** Data for this task follows **

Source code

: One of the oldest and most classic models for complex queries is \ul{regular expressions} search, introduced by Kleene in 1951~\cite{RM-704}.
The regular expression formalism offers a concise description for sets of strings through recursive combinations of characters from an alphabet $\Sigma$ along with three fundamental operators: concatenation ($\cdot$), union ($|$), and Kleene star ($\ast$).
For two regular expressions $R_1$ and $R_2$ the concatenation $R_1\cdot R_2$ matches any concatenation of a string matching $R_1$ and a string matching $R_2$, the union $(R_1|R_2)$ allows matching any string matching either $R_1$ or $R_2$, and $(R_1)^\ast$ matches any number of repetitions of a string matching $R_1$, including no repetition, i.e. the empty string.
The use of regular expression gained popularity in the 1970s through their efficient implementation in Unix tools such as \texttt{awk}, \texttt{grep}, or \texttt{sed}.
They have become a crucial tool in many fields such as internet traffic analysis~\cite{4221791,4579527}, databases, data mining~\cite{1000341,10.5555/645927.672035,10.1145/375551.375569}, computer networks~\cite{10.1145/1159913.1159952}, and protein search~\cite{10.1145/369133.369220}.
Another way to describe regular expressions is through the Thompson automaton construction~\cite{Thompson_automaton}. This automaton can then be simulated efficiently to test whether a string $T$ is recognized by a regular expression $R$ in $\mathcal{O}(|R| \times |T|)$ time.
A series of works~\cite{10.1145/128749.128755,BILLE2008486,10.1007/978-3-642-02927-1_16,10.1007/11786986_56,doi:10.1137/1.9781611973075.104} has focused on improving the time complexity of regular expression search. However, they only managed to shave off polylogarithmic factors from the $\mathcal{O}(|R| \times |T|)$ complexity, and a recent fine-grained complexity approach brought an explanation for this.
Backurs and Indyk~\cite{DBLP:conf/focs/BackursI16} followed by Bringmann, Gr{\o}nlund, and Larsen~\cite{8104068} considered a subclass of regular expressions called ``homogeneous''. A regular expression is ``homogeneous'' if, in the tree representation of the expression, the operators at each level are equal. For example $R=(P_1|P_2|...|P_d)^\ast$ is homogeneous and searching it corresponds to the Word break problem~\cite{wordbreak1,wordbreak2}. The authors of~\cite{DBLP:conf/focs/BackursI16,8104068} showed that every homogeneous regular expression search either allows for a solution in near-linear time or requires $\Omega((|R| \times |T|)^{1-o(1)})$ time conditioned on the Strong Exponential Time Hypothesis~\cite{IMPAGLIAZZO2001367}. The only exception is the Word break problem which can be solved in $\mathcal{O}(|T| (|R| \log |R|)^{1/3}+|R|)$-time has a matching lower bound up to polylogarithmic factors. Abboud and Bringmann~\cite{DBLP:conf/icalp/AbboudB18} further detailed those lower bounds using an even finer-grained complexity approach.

** End of Data for this task **

What you have to do: Please copy out every entry word for word.

Output for this exercise:
Source code

: One of the oldest and most classic models for complex queries is \ul{regular expressions} search, introduced by Kleene in 1951~\cite{RM-704}.
The regular expression formalism offers a concise description for sets of strings through recursive combinations of characters from an alphabet $\Sigma$ along with three fundamental operators: concatenation ($\cdot$), union ($|$), and Kleene star ($\ast$).
For two regular expressions $R_1$ and $R_2$ the concatenation $R_1\cdot R_2$ matches any concatenation of a string matching $R_1$ and a string matching $R_2$, the union $(R_1|R_2)$ allows matching any string matching either $R_1$ or $R_2$, and $(R_1)^\ast$ matches any number of repetitions of a string matching $R_1$, including no repetition, i.e. the empty string.
The use of regular expression gained popularity in the 1970s through their efficient implementation in Unix tools such as \texttt{awk}, \texttt{grep}, or \texttt{sed}.
They have become a crucial tool in many fields such as internet traffic analysis~\cite{4221791,4579527}, databases, data mining~\cite{1000341,10.5555/645927.672035,10.1145/375551.375569}, computer networks~\cite{10.1145/1159913.1159952}, and protein search~\cite{10.1145/369133.369220}.
Another way to describe regular expressions is through the Thompson automaton construction~\cite{Thompson_automaton}. This automaton can then be simulated efficiently to test whether a string $T$ is recognized by a regular expression $R$ in $\mathcal{O}(|R| \times |T|)$ time.
A series of works~\cite{10.1145/128749.128755,BILLE2008486,10.1007/978-3-642-02927-1_16,10.1007/11786986_56,doi:10.1137/1.9781611973075.104} has focused on improving the time complexity of regular expression search. However, they only managed to shave off polylogarithmic factors from the $\mathcal{O}(|R| \times |T|)$ complexity, and a recent fine-grained complexity approach brought an explanation for this.
Backurs and Indyk~\cite{DBLP:conf/focs/BackursI16} followed by Bringmann, Gr{\o}nlund, and Larsen~\cite{8104068} considered a subclass of regular expressions called ``homogeneous''. A regular expression is ``homogeneous'' if, in the tree representation of the expression, the operators at each level are equal. For example $R=(P_1|P_2|...|P_d)^\ast$ is homogeneous and searching it corresponds to the Word break problem~\cite{wordbreak1,wordbreak2}. The authors of~\cite{DBLP:conf/focs/BackursI16,8104068} showed that every homogeneous regular expression search either allows for a solution in near-linear time or requires $\Omega((|R| \times |T|)^{1-o(1)})$ time conditioned on the Strong Exponential Time Hypothesis~\cite{IMPAGLIAZZO2001367}. The only exception is the Word break problem which can be solved in $\mathcal{O}(|T| (|R| \log |R|)^{1/3}+|R|)$-time has a matching lower bound up to polylogarithmic factors. Abboud and Bringmann~\cite{DBLP:conf/icalp/AbboudB18} further detailed those lower bounds using an even finer-grained complexity approach.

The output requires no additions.